Showing posts with label Poverty. Show all posts
Showing posts with label Poverty. Show all posts

Tuesday, November 16, 2010

Winter's Bone: Grade A

A

Winter’s Bone (2010)

Jennifer Lawrence, John Hawkes, Garrett Dillahunt; Co-writer and Director Debra Granik.

This is a dark, depressing story of a seventeen-year-old woman (Lawrence) living in abject poverty in the Ozarks. Her mother is mentally ill, on meds, so the girl tries to raise her two young siblings.

The father has been arrested on a drugs charge. The sheriff (Dillahunt) tells her the father put the property up to make bail, and if he doesn’t appear in court next week, they will lose the house. She vows to find him before that happens, but everywhere she goes, hostile neighbors and relatives tell her to butt out.

Her scrawny, coke-snorting older brother (Hawkes) reluctantly investigates and reports that their father is dead. But unless she can produce the body, there is no proof and the house will be lost anyway. She asks everyone, but only succeeds in getting herself beat up.

Acting is very strong by these unknown (to me) players, and the movie is well-made and well-directed. The basic story line is not tremendously compelling (save the farm), but that weakness is more than compensated by the strong sense of place.

Scenery, sets, and costumes are on pitch, and we feel the cold dirt, the grime, the hunger, poverty, ignorance, and hopelessness of the people. Actually the sets are overdone. In their zeal to project squalor, the set designers overexaggerated. Unpainted wooden houses are in ill-repair, outbuildings are in ruins, roofs collapsing, mildew covering the walls. The winter trees are bare, the ground is frozen, the air is blue, and every house has a rubbish fire burning in a steel barrel, sending dirty smoke onto pathetically worn clothing hanging on a line. Every house has empty or partly empty five-gallon plastic buckets lying around multiple derelict vehicles.

It is all too much. These cliches are interesting at first, but strain credulity with repetition. Grungy costumes have the same effect: they’re good, but relentless.

But these are minor flaws. Despite the weak and slow-paced story, strong acting and interesting visuals make this movie linger in your mind for days.

Sunday, March 14, 2010

Precious: Grade B

B
Precious (2009)
Gabourey Sidibe, Mo’Nique, Mariah Carey, Paula Patton; Director Lee Daniels.

Sidibe plays Precious, an obese, impoverished, illiterate black teenager pregnant with her second child by incest. And her situation gets worse from there, if you can believe that. Her mother (Mo’Nique) is the same person only grown up, who lives with Precious on welfare, watches daytime TV, smokes, and reminds Precious how stupid and worthless she is.
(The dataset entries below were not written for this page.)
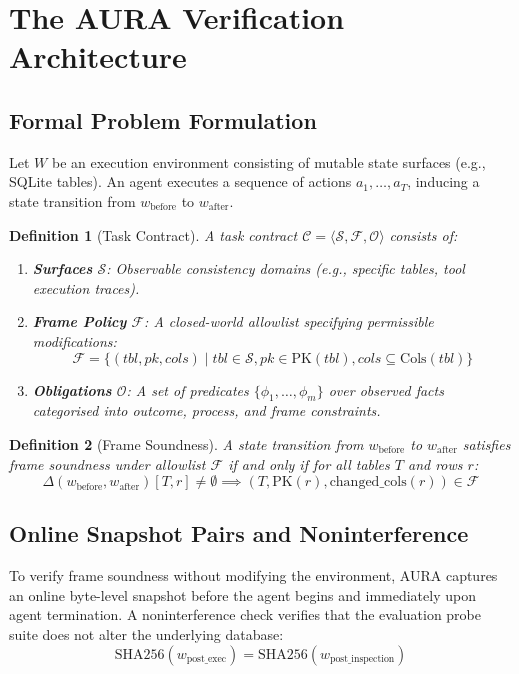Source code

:\documentclass[11pt,a4paper]{article}
\newtheorem{definition}{Definition}
\newcommand{\aura}{\textsc{AURA}}
\begin{document}
\section{The AURA Verification Architecture}

\subsection{Formal Problem Formulation}
Let $W$ be an execution environment consisting of mutable state surfaces (e.g., SQLite tables). An agent executes a sequence of actions $a_1, \dots, a_T$, inducing a state transition from $w_{\text{before}}$ to $w_{\text{after}}$.

\begin{definition}[Task Contract]
A task contract $\mathcal{C} = \langle \mathcal{S}, \mathcal{F}, \mathcal{O} \rangle$ consists of:
\begin{enumerate}
    \item \textbf{Surfaces} $\mathcal{S}$: Observable consistency domains (e.g., specific tables, tool execution traces).
    \item \textbf{Frame Policy} $\mathcal{F}$: A closed-world allowlist specifying permissible modifications:
    $$\mathcal{F} = \{ (tbl, pk, cols) \mid tbl \in \mathcal{S}, pk \in \text{PK}(tbl), cols \subseteq \text{Cols}(tbl) \}$$
    \item \textbf{Obligations} $\mathcal{O}$: A set of predicates $\{ \phi_1, \dots, \phi_m \}$ over observed facts categorised into \emph{outcome}, \emph{process}, and \emph{frame} constraints.
\end{enumerate}
\end{definition}

\begin{definition}[Frame Soundness]
A state transition from $w_{\text{before}}$ to $w_{\text{after}}$ satisfies frame soundness under allowlist $\mathcal{F}$ if and only if for all tables $T$ and rows $r$:
$$\Delta(w_{\text{before}}, w_{\text{after}})[T, r] \neq \emptyset \implies (T, \text{PK}(r), \text{changed\_cols}(r)) \in \mathcal{F}$$
\end{definition}

\subsection{Online Snapshot Pairs and Noninterference}
To verify frame soundness without modifying the environment, \aura{} captures an online byte-level snapshot before the agent begins and immediately upon agent termination. A noninterference check verifies that the evaluation probe suite does not alter the underlying database:
$$\text{SHA256}(w_{\text{post\_exec}}) = \text{SHA256}(w_{\text{post\_inspection}})$$
\end{document}
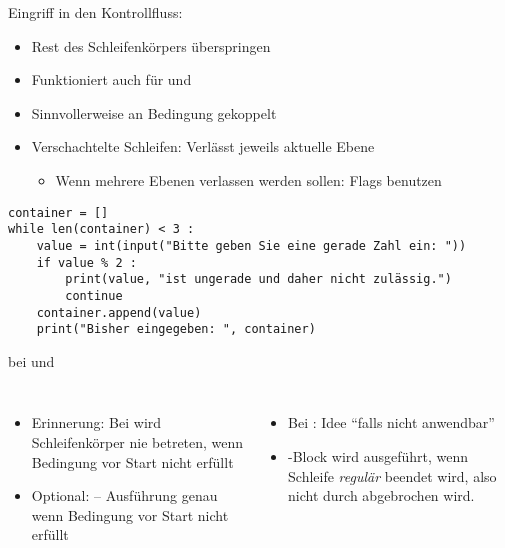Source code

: 
\begin{frame}[fragile]{Eingriff in den Kontrollfluss: }
%
\begin{itemize}
\item Rest des Schleifenkörpers überspringen
\item Funktioniert auch für  und 
\item Sinnvollerweise an Bedingung gekoppelt\\
 \Thus {}
\item Verschachtelte Schleifen: Verlässt jeweils aktuelle Ebene
	\begin{itemize}
	\item Wenn mehrere Ebenen verlassen werden sollen: Flags benutzen
	\end{itemize}
\end{itemize}
%
\begin{codebox}
\begin{verbatim}
container = []
while len(container) < 3 :
    value = int(input("Bitte geben Sie eine gerade Zahl ein: "))
    if value % 2 :
        print(value, "ist ungerade und daher nicht zulässig.")
        continue
    container.append(value)
    print("Bisher eingegeben: ", container)
\end{verbatim}
\end{codebox}
%
\end{frame}


\begin{frame}[fragile]{ bei  und }
%
\begin{columns}
\begin{itemize}
\item Erinnerung: Bei  wird Schleifenkörper nie betreten, wenn Bedingung vor Start nicht erfüllt
\item Optional:  -- Ausführung genau wenn Bedingung vor Start nicht erfüllt
\end{itemize}
%
\begin{itemize}
\item Bei : Idee \enquote{falls nicht anwendbar}
\item {}-Block wird ausgeführt, wenn Schleife \emph{regulär} beendet wird, also nicht durch  abgebrochen wird.
\end{itemize}
\end{columns}
%
\end{frame}

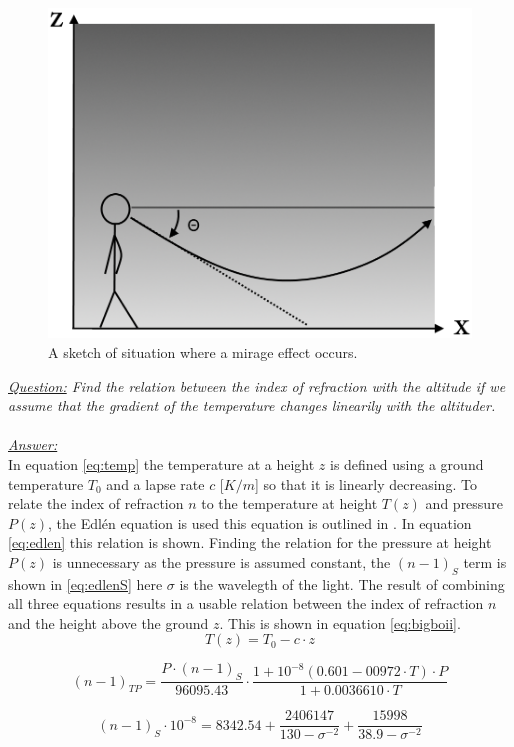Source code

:\documentclass{article}
\begin{document}
\begin{figure}[h!]
	\centering
	\includegraphics[width=0.4\linewidth,keepaspectratio]{afbeeldingen/miraaj.png}
	\caption{A sketch of situation where a mirage effect occurs.}
	\label{fig:mirage}
\end{figure}
\textit{\underline{Question:} Find the relation between the index of refraction with the altitude if we assume that the gradient of the temperature changes linearily with the altituder.}\\
\\
\textit{\underline{Answer:}} \\
In equation \ref{eq:temp} the temperature at a height $z$ is defined using a ground temperature $T_0$ and a lapse rate $c$ [$K /m$] so that it is linearly decreasing. To relate the index of refraction $n$ to the temperature at height $T(z)$ and pressure $P(z)$, the Edl\'en equation is used this equation is outlined in \cite{birch_downs}. In equation \ref{eq:edlen} this relation is shown. Finding the relation for the pressure at height $P(z)$ is unnecessary as the pressure is assumed constant, the $(n-1)_S$ term is shown in \ref{eq:edlenS} here $\sigma$ is the wavelegth of the light. The result of combining all three equations results in a usable relation between the index of refraction $n$ and the height above the ground $z$. This is shown in equation \ref{eq:bigboii}.\\

\begin{equation}
	T(z) = T_0 - c \cdot z
	\label{eq:temp}
\end{equation}

\begin{equation}
	(n-1)_{TP} = \frac{P\cdot(n-1)_S}{96095.43}\cdot \frac{1+10^{-8}(0.601-00972\cdot T)\cdot P}{1+0.0036610\cdot T}
	\label{eq:edlen}
\end{equation}

\begin{equation}
	(n-1)_S \cdot 10^{-8} = 8342.54 + \frac{2406147}{130-\sigma^{-2}}+\frac{15998}{38.9-\sigma^{-2}}
	\label{eq:edlenS}
\end{equation}
\end{document}

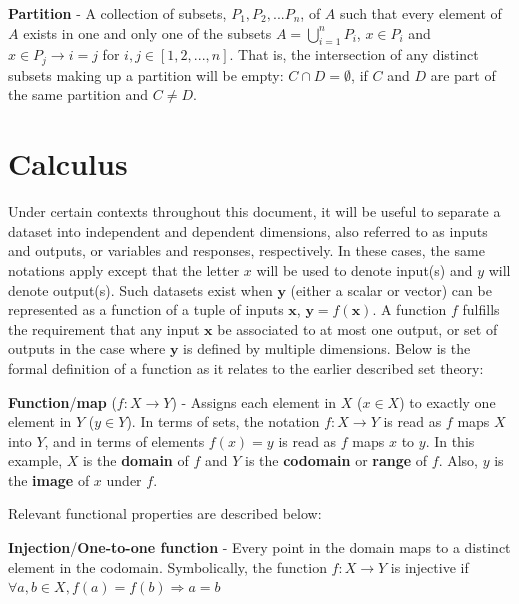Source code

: \begin{defn}
  \textbf{Partition} - A collection of subsets, ${P_1, P_2, ... P_n}$, of $A$ such that every element of $A$ exists in one and only one of the subsets $A = \bigcup_{i=1}^{n} P_i$, $x \in P_i$ and $x \in P_j \rightarrow i = j$ for $i,j \in [1, 2, ..., n]$.
  That is, the intersection of any distinct subsets making up a partition will be empty: $C \cap D = \emptyset$, if $C$ and $D$ are part of the same partition and $C \neq D$.
\end{defn}

\section{Calculus}

Under certain contexts throughout this document, it will be useful to separate a dataset into independent and dependent dimensions, also referred to as inputs and outputs, or variables and responses, respectively.
%
In these cases, the same notations apply except that the letter $x$ will be used to denote input(s) and $y$ will denote output(s).
%
Such datasets exist when $\mathbf{y}$ (either a scalar or vector) can be represented as a function of a tuple of inputs $\mathbf{x}$, $\mathbf{y}=f(\mathbf{x})$.
%
A function $f$ fulfills the requirement that any input $\mathbf{x}$ be associated to at most one output, or set of outputs in the case where $\mathbf{y}$ is defined by multiple dimensions.
%
Below is the formal definition of a function as it relates to the earlier described set theory:

\begin{defn}
  \textbf{Function}/\textbf{map} ($f : X \rightarrow Y$) - Assigns each
  element in $X$ ($x \in X$) to exactly one element in $Y$ ($y \in Y$).
  In terms of sets, the notation $f : X \rightarrow Y$ is read as $f$
  maps $X$ into $Y$, and in terms of elements $f(x)=y$ is read as $f$ maps $x$
  to $y$.
  In this example, $X$ is the \textbf{domain} of $f$ and $Y$ is the
  \textbf{codomain} or \textbf{range} of $f$. Also, $y$ is the \textbf{image}
  of $x$ under $f$.
\end{defn}

Relevant functional properties are described below:

\begin{defn}
  \textbf{Injection}/\textbf{One-to-one function} - Every point in the domain
  maps to a distinct element in the codomain. Symbolically, the function
  $f:X\rightarrow Y$ is injective if $\forall a,b\in X,f(a)=f(b)\Rightarrow a=b$
\end{defn}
The school expels Precious for pregnancy but a kind teacher directs her to an alternative school where she might earn a GED. Despite being illiterate, she is soon writing articulate entries in her personal journal and sometimes reading them aloud to the small class. Over time and tribulation, she develops a modicum of self-respect and self-efficacy.

The movie is very well directed, so these stereotypes seem somewhat realistic. While it is basically a maudlin tear-jerker of a story, the outstanding acting, directing, sets, and dialog, get you inside the minds of Precious and her mother, so you are able to glimpse their world through their eyes rather than just shake your head in sociological pity. The overarching theme, that literacy makes everything possible, is too well-worn a cliché to be believable, and seems like an afterthought. Nevertheless, the level of detail selected by the writer and director, and the high quality acting, raise this tale to above average.